(Collected data)

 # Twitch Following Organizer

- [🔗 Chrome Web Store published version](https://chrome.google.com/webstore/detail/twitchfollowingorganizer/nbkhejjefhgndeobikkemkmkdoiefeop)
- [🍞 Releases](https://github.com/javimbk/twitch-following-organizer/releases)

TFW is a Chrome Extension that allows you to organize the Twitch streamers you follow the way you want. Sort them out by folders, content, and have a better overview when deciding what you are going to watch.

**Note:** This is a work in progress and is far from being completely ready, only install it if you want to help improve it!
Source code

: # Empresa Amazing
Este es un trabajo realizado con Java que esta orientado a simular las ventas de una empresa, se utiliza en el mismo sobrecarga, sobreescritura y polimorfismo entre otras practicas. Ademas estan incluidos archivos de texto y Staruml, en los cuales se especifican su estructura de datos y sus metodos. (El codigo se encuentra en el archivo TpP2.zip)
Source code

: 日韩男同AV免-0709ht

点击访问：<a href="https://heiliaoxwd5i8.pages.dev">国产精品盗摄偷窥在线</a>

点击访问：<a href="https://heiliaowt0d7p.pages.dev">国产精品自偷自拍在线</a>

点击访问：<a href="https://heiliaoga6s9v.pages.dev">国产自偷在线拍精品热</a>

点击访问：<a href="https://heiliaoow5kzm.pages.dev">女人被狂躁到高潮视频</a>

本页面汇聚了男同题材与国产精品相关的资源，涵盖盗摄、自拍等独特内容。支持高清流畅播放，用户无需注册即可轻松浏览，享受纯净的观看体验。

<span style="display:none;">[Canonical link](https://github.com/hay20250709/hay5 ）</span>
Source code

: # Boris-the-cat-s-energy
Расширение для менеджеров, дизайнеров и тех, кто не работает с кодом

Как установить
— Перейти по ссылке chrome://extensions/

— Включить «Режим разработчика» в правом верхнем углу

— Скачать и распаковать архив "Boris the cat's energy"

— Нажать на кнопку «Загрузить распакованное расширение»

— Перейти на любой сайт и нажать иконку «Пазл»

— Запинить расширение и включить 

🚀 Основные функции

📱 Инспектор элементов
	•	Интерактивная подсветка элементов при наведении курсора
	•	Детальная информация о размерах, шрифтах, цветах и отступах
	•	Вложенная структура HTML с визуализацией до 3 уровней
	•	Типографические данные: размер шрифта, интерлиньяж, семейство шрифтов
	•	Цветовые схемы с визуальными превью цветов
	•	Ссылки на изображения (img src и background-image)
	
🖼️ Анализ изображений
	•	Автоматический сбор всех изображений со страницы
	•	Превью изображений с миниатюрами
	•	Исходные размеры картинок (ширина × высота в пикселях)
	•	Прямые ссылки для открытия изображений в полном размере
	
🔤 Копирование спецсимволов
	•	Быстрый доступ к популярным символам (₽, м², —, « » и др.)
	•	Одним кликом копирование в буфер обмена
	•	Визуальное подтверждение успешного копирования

**What you will do:** Could you repeat every record word for word?

**Answer box:**
 # Twitch Following Organizer

- [🔗 Chrome Web Store published version](https://chrome.google.com/webstore/detail/twitchfollowingorganizer/nbkhejjefhgndeobikkemkmkdoiefeop)
- [🍞 Releases](https://github.com/javimbk/twitch-following-organizer/releases)

TFW is a Chrome Extension that allows you to organize the Twitch streamers you follow the way you want. Sort them out by folders, content, and have a better overview when deciding what you are going to watch.

**Note:** This is a work in progress and is far from being completely ready, only install it if you want to help improve it!
Source code

: # Empresa Amazing
Este es un trabajo realizado con Java que esta orientado a simular las ventas de una empresa, se utiliza en el mismo sobrecarga, sobreescritura y polimorfismo entre otras practicas. Ademas estan incluidos archivos de texto y Staruml, en los cuales se especifican su estructura de datos y sus metodos. (El codigo se encuentra en el archivo TpP2.zip)
Source code

: 日韩男同AV免-0709ht

点击访问：<a href="https://heiliaoxwd5i8.pages.dev">国产精品盗摄偷窥在线</a>

点击访问：<a href="https://heiliaowt0d7p.pages.dev">国产精品自偷自拍在线</a>

点击访问：<a href="https://heiliaoga6s9v.pages.dev">国产自偷在线拍精品热</a>

点击访问：<a href="https://heiliaoow5kzm.pages.dev">女人被狂躁到高潮视频</a>

本页面汇聚了男同题材与国产精品相关的资源，涵盖盗摄、自拍等独特内容。支持高清流畅播放，用户无需注册即可轻松浏览，享受纯净的观看体验。

<span style="display:none;">[Canonical link](https://github.com/hay20250709/hay5 ）</span>
Source code

: # Boris-the-cat-s-energy
Расширение для менеджеров, дизайнеров и тех, кто не работает с кодом

Как установить
— Перейти по ссылке chrome://extensions/

— Включить «Режим разработчика» в правом верхнем углу

— Скачать и распаковать архив "Boris the cat's energy"

— Нажать на кнопку «Загрузить распакованное расширение»

— Перейти на любой сайт и нажать иконку «Пазл»

— Запинить расширение и включить 

🚀 Основные функции

📱 Инспектор элементов
	•	Интерактивная подсветка элементов при наведении курсора
	•	Детальная информация о размерах, шрифтах, цветах и отступах
	•	Вложенная структура HTML с визуализацией до 3 уровней
	•	Типографические данные: размер шрифта, интерлиньяж, семейство шрифтов
	•	Цветовые схемы с визуальными превью цветов
	•	Ссылки на изображения (img src и background-image)
	
🖼️ Анализ изображений
	•	Автоматический сбор всех изображений со страницы
	•	Превью изображений с миниатюрами
	•	Исходные размеры картинок (ширина × высота в пикселях)
	•	Прямые ссылки для открытия изображений в полном размере
	
🔤 Копирование спецсимволов
	•	Быстрый доступ к популярным символам (₽, м², —, « » и др.)
	•	Одним кликом копирование в буфер обмена
	•	Визуальное подтверждение успешного копирования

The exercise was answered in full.